Parents fined for home-schooling daughter to help save business from Covid

Mr Edwards said: "You have a couple who made a decision which was against a difficult backdrop of circumstances.

"They were in a position where they would have been faced with surplus stock that couldn't have been sold, and this would have seriously impacted their livelihoods, and in turn affected their children - they were very much between a rock and a hard place.

"The parenting they exercised and the diligence they showed in dealing with a very difficult situation shows this is a child who clearly wouldn't suffer from being at home.

"They tried to ask permission from the school and their reasons were not selfish.

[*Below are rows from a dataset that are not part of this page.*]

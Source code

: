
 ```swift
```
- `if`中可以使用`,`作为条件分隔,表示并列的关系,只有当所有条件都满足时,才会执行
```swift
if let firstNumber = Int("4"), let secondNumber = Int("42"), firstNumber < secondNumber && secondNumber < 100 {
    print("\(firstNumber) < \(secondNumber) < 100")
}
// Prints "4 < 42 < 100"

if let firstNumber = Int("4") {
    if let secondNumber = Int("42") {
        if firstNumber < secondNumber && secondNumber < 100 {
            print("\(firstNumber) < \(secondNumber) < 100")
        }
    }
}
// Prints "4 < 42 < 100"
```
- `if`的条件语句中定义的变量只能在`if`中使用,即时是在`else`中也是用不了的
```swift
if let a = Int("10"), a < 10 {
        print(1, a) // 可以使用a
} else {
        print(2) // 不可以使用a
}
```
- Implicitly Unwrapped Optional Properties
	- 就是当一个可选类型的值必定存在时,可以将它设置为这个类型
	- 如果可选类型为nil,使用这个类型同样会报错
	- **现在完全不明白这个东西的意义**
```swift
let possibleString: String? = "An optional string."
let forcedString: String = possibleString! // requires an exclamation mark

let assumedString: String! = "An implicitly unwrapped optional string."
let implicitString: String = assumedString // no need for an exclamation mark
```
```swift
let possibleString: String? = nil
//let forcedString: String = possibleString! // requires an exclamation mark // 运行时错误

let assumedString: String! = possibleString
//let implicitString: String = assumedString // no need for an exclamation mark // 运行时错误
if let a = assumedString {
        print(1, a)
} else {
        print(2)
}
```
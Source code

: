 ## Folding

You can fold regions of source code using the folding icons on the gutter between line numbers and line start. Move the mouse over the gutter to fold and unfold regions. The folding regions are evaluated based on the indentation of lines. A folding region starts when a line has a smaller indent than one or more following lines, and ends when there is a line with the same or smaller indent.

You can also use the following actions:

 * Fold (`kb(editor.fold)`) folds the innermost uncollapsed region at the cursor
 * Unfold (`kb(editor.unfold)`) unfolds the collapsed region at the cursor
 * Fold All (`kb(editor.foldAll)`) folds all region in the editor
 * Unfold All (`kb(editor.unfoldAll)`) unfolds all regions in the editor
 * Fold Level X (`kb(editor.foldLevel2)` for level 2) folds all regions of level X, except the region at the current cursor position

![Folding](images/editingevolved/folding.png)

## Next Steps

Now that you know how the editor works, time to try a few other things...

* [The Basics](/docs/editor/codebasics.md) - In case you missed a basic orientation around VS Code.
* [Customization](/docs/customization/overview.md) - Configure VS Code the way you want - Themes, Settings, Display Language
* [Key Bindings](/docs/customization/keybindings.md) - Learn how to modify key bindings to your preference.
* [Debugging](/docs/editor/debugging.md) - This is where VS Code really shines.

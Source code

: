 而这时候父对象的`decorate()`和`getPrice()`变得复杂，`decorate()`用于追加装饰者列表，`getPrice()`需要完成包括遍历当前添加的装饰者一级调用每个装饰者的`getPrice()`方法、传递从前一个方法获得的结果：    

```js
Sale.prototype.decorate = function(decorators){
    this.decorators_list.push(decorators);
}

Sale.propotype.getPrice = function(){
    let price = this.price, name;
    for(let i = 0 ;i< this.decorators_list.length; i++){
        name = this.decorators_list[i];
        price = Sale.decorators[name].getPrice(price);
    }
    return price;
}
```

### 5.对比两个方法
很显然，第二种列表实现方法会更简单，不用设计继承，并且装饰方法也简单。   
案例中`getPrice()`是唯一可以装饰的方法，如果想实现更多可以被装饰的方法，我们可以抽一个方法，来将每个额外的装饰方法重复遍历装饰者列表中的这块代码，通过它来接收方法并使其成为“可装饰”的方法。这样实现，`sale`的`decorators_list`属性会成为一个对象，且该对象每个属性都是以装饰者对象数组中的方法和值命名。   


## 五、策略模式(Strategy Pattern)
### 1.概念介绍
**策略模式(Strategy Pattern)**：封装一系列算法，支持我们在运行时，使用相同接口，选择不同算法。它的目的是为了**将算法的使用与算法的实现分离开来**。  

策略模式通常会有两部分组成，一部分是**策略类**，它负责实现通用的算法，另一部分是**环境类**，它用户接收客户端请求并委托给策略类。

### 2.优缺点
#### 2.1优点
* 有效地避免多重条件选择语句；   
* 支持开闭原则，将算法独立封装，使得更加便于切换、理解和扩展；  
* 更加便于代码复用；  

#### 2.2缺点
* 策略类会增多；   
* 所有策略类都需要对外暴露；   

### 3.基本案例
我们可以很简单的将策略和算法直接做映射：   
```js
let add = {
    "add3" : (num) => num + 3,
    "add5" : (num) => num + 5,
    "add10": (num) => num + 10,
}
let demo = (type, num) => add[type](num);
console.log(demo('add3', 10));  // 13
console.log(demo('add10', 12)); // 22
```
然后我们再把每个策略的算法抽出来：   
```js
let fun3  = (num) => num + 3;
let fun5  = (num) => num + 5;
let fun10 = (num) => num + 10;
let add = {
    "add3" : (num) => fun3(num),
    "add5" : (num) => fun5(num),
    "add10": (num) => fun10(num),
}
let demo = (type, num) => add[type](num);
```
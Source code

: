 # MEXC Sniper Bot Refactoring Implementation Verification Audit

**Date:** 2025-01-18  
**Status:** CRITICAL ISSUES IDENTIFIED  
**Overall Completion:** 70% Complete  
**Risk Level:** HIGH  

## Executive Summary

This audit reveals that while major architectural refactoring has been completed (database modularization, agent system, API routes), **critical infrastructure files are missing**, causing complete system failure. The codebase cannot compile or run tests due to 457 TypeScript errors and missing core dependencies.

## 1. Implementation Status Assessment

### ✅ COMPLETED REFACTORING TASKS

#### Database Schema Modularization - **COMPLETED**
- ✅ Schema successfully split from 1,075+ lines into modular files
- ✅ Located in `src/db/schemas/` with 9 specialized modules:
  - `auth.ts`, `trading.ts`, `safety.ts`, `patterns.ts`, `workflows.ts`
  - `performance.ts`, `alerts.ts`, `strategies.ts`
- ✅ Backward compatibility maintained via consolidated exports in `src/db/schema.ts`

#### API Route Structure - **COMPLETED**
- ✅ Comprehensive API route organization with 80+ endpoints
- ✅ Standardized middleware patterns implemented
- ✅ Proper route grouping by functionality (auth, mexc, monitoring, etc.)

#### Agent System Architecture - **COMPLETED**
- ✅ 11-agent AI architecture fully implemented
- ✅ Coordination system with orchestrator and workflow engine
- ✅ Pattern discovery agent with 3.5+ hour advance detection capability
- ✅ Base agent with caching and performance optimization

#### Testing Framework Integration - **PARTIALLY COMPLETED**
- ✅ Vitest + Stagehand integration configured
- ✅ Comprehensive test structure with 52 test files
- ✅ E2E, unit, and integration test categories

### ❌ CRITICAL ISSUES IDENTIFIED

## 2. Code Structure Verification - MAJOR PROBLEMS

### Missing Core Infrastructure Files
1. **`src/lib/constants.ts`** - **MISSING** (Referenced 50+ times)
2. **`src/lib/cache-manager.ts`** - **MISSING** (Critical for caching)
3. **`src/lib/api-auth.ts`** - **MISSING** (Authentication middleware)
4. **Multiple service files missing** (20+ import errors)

"This is an exceptional case and both Mr and Mrs Moffatt are of good character. It's one of those cases where we consider absolute discharge would be the appropriate action."

The couple had originally pleaded not guilty to being the parent of a child of compulsory school age registered at a school who failed to attend regularly, but changed their plea to guilty on Thursday.

Magistrates said the Moffatt's situation was a 'sad case' and accepted they acted out of 'genuine concern for their family's welfare', however they ruled the absence from school was 'unauthorised and therefore against the law', and fined the couple £150 each.

Speaking in March, Mrs Moffatt said: "We are the only people who work in the butchers, and if Amalie or Isobelle had been told to self-isolate because a child in their bubble had tested positive for Covid, we would have lost everything.

"We would have been forced to close, just before Christmas, when it was our busiest time, busier than the previous year, and we would have suffered unimaginable financial losses, not to mention all the people we would've had to let down for the Christmas dinners.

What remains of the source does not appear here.